Choice is also very important hence the strapline – ‘your life, your choice’.

(ii) Changing the Memorandum and Articles of Association
The second resolution was to change the Memorandum and Articles of Association (‘mem and arts’) of the organisation. Essentially “the mem and arts” needed to be amended to reflect more fully the strategic direction of the organisation. A Governance Subcommittee worked very hard with the society’s legal advisors on amending the ‘mem and arts’ in order to achieve the appropriate structure for the organisation.

The extension of the Articles is well explained in a statement from the Society’s Chair, Karen Sanders: “As medical technology has advanced, the dying process in many cases has become longer. This has resulted in the development of palliative care as well as a mass of guidelines around refusal and withdrawal of treatment, which could not have been foreseen by the founders of VES in 1935. It is clear that dying has become a more complex process and that this means there is often a large gap between the service which is delivered in relation to the end of life and what people want”.

The key changes proposed were:

  • To extend the scope of our campaigning – we have been asked to campaign in Scotland, the Channel Islands and the Isle of Man as well as England and Wales;
  • To campaign for patient choice at the end of life – VES is increasingly being called on to advise on withholding and withdrawing treatment, not just assisted dying. This is a key change in VES’ activity;
  • To set up a new charity – this will improve our chance of setting up an associated charity – and stop us losing out on bequests and gift aid etc.;
  • To guarantee elections to the board and promote democracy. At the moment there is no requirement for elections to the Board to take place each year; in future these would be guaranteed. The new rules would also remove the nomination requirement for candidates for the Board. As most members join as individuals, not as a part of a group, they have been unable to get elected to the Board if they did not know other members, who would propose them. Removal of the nomination requirement will be much fairer.

Again this was put to the members. Over 2,200 members voted for the changes, less than 100 against.

House of Lords Debate
On 10 October the House of Lords had a major debate on Lord Joffe’s Bill on assisted dying for the terminally ill, the largest ever on this subject in the UK Parliament. The Bill went further than any previous legislation and there was unprecedented support for a change in the law.

35 peers spoke in favour of the Bill, including medical professionals and expert health advisers. Of those who opposed the Bill 16 held strong religious views and it was significant that religious leaders of all faiths united in opposition. As the VES pointed out, they represent a very small minority of the UK population.
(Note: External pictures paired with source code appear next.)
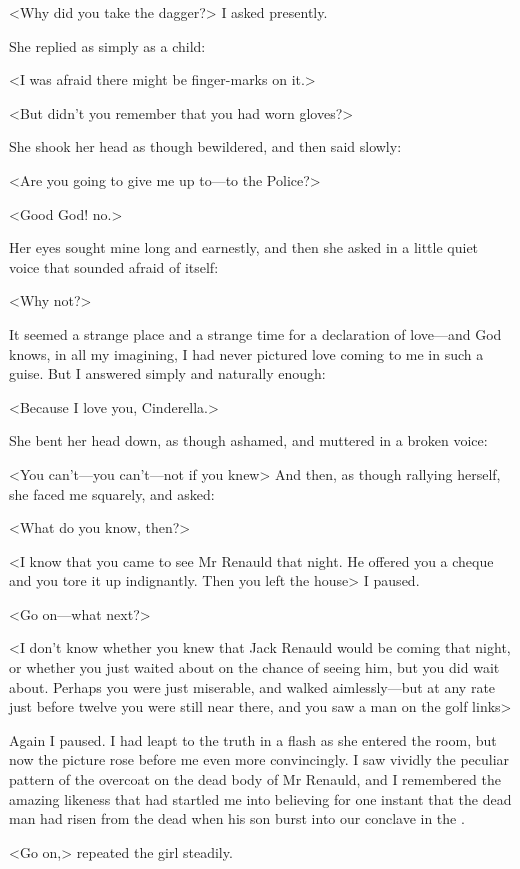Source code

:  <Why did you take the dagger?> I asked presently. 

 She replied as simply as a child: 

 <I was afraid there might be finger-marks on it.> 

 <But didn't you remember that you had worn gloves?> 

 She shook her head as though bewildered, and then said slowly: 

 <Are you going to give me up to—to the Police?> 

 <Good God! no.> 

 Her eyes sought mine long and earnestly, and then she asked in a little quiet voice that sounded afraid of itself: 

 <Why not?> 

 It seemed a strange place and a strange time for a declaration of love—and God knows, in all my imagining, I had never pictured love coming to me in such a guise. But I answered simply and naturally enough: 

 <Because I love you, Cinderella.> 

 She bent her head down, as though ashamed, and muttered in a broken voice: 

 <You can't—you can't—not if you knew\longdash> And then, as though rallying herself, she faced me squarely, and asked: 

 <What do you know, then?> 

 <I know that you came to see Mr Renauld that night. He offered you a cheque and you tore it up indignantly. Then you left the house\longdash> I paused. 

 <Go on—what next?> 

 <I don't know whether you knew that Jack Renauld would be coming that night, or whether you just waited about on the chance of seeing him, but you did wait about. Perhaps you were just miserable, and walked aimlessly—but at any rate just before twelve you were still near there, and you saw a man on the golf links\longdash> 

 Again I paused. I had leapt to the truth in a flash as she entered the room, but now the picture rose before me even more convincingly. I saw vividly the peculiar pattern of the overcoat on the dead body of Mr Renauld, and I remembered the amazing likeness that had startled me into believing for one instant that the dead man had risen from the dead when his son burst into our conclave in the . 

 <Go on,> repeated the girl steadily.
At the beginning of November Lord Joffe reintroduced his Bill into the House of Lords, this time basing it more closely on the Oregon model, i.e. allowing assisted suicide but not euthanasia. The Bill is due to get its Second Reading in the New Year. If the Select Committee recommendation is accepted, this should be passed on the nod and the Bill would then go to a Committee of the whole House.
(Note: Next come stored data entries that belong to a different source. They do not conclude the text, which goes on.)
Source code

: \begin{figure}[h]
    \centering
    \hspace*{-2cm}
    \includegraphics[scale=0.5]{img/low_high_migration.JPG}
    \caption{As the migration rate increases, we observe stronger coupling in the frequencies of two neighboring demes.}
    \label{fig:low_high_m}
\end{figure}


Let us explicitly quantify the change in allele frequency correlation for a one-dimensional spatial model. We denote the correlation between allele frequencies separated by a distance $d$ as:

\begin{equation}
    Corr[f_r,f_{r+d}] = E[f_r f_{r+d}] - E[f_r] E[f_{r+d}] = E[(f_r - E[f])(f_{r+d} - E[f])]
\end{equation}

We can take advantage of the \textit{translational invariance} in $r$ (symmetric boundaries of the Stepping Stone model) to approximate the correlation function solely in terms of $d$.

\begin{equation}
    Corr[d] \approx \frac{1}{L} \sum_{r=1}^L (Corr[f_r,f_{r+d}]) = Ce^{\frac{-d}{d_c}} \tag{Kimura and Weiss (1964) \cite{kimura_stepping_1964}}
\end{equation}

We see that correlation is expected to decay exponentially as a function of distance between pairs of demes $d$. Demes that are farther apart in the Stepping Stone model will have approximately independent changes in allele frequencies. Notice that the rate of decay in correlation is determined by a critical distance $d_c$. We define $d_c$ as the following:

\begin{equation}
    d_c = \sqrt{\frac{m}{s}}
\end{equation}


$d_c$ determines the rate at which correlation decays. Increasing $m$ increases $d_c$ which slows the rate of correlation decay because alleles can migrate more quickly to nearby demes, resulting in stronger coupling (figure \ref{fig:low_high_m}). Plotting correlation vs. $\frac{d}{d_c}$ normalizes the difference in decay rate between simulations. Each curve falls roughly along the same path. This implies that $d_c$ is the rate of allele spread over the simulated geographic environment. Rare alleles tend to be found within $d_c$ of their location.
A recent survey by YouGov found that 87% of the UK public support a change in the law; only 42% of doctors oppose a Bill limited to assisted suicide, as proposed by Lord Joffe.

VES Meetings
The VES is holding a series of meetings around the country as a means of introducing members to each other and giving them the opportunity to meet members of the staff. The first of these meetings took place in York in September and more are planned over the coming months.